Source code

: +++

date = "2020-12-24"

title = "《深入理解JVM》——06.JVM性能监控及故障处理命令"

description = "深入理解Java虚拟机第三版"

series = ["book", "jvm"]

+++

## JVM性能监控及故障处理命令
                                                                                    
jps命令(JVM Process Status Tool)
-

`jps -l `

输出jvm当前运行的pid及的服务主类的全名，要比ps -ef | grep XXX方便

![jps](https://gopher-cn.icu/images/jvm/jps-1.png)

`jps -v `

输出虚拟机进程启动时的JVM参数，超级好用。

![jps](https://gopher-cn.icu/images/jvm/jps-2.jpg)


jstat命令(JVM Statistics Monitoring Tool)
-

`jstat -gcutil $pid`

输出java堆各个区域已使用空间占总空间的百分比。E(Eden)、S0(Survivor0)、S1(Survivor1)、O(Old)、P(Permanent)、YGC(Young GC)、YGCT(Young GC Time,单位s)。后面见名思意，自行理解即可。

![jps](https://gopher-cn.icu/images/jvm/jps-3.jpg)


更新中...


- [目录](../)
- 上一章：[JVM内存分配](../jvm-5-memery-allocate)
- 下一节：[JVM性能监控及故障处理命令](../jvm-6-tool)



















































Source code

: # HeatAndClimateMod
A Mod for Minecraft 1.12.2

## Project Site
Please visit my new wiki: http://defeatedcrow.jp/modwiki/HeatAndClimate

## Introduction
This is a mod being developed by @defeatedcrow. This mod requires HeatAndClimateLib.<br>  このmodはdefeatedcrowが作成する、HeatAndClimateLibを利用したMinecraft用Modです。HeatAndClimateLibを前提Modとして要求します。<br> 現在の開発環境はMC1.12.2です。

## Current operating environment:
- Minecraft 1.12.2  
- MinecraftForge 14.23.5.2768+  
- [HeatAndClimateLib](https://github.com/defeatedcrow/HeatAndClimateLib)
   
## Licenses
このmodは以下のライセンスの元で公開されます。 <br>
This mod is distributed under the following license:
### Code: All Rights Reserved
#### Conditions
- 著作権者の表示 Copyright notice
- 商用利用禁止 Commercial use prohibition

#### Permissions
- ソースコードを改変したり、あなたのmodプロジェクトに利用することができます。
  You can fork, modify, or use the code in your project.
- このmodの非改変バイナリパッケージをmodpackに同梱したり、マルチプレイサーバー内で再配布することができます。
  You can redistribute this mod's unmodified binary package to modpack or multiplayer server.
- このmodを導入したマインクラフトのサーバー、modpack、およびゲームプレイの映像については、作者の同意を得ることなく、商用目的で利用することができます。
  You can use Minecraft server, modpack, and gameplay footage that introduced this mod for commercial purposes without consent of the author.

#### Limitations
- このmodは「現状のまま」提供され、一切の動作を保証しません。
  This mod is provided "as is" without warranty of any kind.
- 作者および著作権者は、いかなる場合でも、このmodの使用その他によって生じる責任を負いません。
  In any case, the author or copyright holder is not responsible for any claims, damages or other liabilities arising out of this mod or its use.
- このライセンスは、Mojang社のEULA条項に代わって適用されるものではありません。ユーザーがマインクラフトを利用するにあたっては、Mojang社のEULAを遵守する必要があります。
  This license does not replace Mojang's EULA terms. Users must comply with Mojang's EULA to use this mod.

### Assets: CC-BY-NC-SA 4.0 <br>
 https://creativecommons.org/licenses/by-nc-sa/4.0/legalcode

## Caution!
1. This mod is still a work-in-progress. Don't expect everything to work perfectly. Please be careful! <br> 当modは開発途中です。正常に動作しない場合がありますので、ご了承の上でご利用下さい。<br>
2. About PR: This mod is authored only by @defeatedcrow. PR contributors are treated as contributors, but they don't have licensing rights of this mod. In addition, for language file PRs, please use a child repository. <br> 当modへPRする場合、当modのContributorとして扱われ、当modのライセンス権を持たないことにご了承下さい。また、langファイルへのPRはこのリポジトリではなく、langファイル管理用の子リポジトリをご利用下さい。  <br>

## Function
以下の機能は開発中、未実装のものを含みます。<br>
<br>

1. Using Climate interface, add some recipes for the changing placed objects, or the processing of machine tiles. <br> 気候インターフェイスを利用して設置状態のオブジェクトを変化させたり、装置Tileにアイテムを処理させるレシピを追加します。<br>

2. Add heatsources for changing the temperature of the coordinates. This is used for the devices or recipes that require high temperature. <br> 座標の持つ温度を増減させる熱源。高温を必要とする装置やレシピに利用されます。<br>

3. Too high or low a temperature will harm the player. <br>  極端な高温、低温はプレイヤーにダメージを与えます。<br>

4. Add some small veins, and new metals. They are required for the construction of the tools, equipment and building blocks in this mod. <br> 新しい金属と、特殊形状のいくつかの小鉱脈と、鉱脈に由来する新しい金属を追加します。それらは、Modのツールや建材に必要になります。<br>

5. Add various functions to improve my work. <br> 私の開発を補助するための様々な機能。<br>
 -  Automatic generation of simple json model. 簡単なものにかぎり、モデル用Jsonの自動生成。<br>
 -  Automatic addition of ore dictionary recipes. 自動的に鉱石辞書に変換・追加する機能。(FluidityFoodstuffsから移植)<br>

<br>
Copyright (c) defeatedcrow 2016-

※ ※ ※

» **What is needed**
Could you write out, exactly as they stand, only the lines above that begin at the line with "- 上一章：[JVM内存分配" and stop after the line with "## Licenses"?

» **Written response**
- 上一章：[JVM内存分配](../jvm-5-memery-allocate)
- 下一节：[JVM性能监控及故障处理命令](../jvm-6-tool)



















































Source code

: # HeatAndClimateMod
A Mod for Minecraft 1.12.2

## Project Site
Please visit my new wiki: http://defeatedcrow.jp/modwiki/HeatAndClimate

## Introduction
This is a mod being developed by @defeatedcrow. This mod requires HeatAndClimateLib.<br>  このmodはdefeatedcrowが作成する、HeatAndClimateLibを利用したMinecraft用Modです。HeatAndClimateLibを前提Modとして要求します。<br> 現在の開発環境はMC1.12.2です。

## Current operating environment:
- Minecraft 1.12.2  
- MinecraftForge 14.23.5.2768+  
- [HeatAndClimateLib](https://github.com/defeatedcrow/HeatAndClimateLib)
   
## Licenses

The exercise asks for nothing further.